Für Cuellas ist die Supersopa auch zu einem sozialpolitischen Barometer
geworden. „Im Jahr 2002 waren wir mit einer Nahrungsmittelkrise
konfrontiert. Damals gab es noch keine staatliche Unterstützung für die
Volksküchen“, sagt sie. Mit den zunehmenden staatlichen Hilfsprogrammen
verlor die Suppe dann an Bedeutung und im Jahr 2019 wurde die Produktion
schließlich eingestellt.

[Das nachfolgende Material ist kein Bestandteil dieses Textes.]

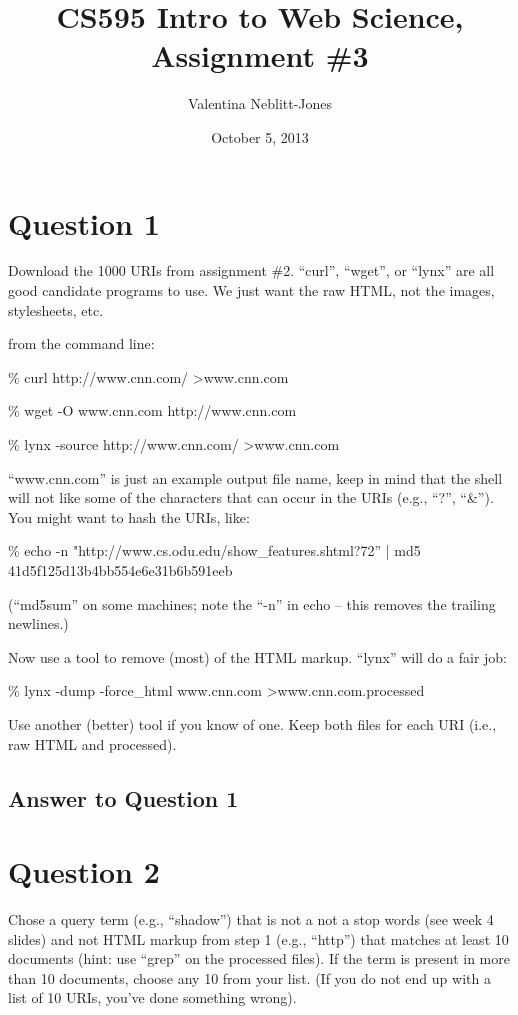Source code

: \documentclass{article}
\begin{document}
\title{CS595 Intro to Web Science, Assignment \#3}
\author{Valentina Neblitt-Jones}
\date{October 5, 2013}
\maketitle

\section*{Question 1}

Download the 1000 URIs from assignment \#2. ``curl'', ``wget'', or ``lynx'' are all good candidate programs to use. We just want the raw HTML, not the images, stylesheets, etc.

from the command line:

\% curl http://www.cnn.com/  \textgreater  www.cnn.com

\% wget -O www.cnn.com http://www.cnn.com

\% lynx -source http://www.cnn.com/ \textgreater www.cnn.com

``www.cnn.com'' is just an example output file name, keep in mind that the shell will not like some of the characters that can occur in the URIs (e.g., ``?'', ``\&''). You might want to hash the URIs, like:

\% echo -n "http://www.cs.odu.edu/show\_features.shtml?72'' | md5
41d5f125d13b4bb554e6e31b6b591eeb

(``md5sum'' on some machines; note the ``-n'' in echo -- this removes the trailing newlines.)

Now use a tool to remove (most) of the HTML markup. ``lynx'' will do a fair job:

\% lynx -dump -force\_html www.cnn.com \textgreater www.cnn.com.processed

Use another (better) tool if you know of one. Keep both files for each URI (i.e., raw HTML and processed).

\subsection*{Answer to Question 1}

\section*{Question 2}

Chose a query term (e.g., ``shadow'') that is not a not a stop words (see week 4 slides) and not HTML markup from step 1 (e.g., ``http'') that matches at least 10 documents (hint: use ``grep'' on the processed files). If the term is present in more than 10 documents, choose any 10 from your list. (If you do not end up with a list of 10 URIs, you've done something wrong).
\end{document}
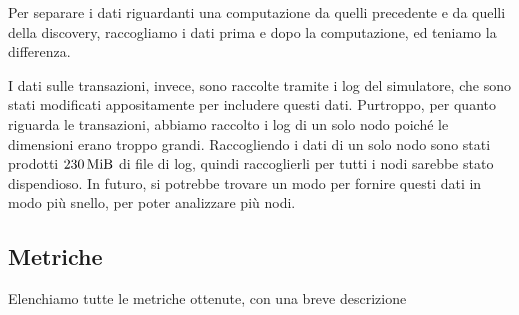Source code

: \documentclass[12pt, a4paper]{article}
\begin{document}
Per separare i dati riguardanti una computazione da quelli precedente e da quelli della discovery, raccogliamo i dati prima e dopo la computazione, ed teniamo la differenza.

I dati sulle transazioni, invece, sono raccolte tramite i log del simulatore, che sono stati modificati appositamente per includere questi dati.
Purtroppo, per quanto riguarda le transazioni, abbiamo raccolto i log di un solo nodo poiché le dimensioni erano troppo grandi. Raccogliendo i dati di un solo nodo sono stati prodotti $\qty{230}{\mebi\byte}$ di file di log, quindi raccoglierli per tutti i nodi sarebbe stato dispendioso.
In futuro, si potrebbe trovare un modo per fornire questi dati in modo più snello, per poter analizzare più nodi.

\subsection{Metriche}

Elenchiamo tutte le metriche ottenute, con una breve descrizione
\end{document}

Seither wurde die Anlage zur Produktentwicklung
für private Unternehmen genutzt.
Als 2024 [4][die extreme Armut wieder anstieg] und die neue Regierung
[5][des libertären Präsidenten Javier Milei] zugleich die staatliche
Unterstützung für die Volksküchen einstellte, beschloss die
Universitätsleitung, die Produktion der Supersopa wieder aufzunehmen. „Die
Herstellung von Dosensuppen an einer öffentlichen Universität für die
Volksküchen ist auch ein Symbol des Engagements unserer Universitäten in
der Region“, sagt Cuellas. Aktuell werden rund 45 Volksküchen beliefert.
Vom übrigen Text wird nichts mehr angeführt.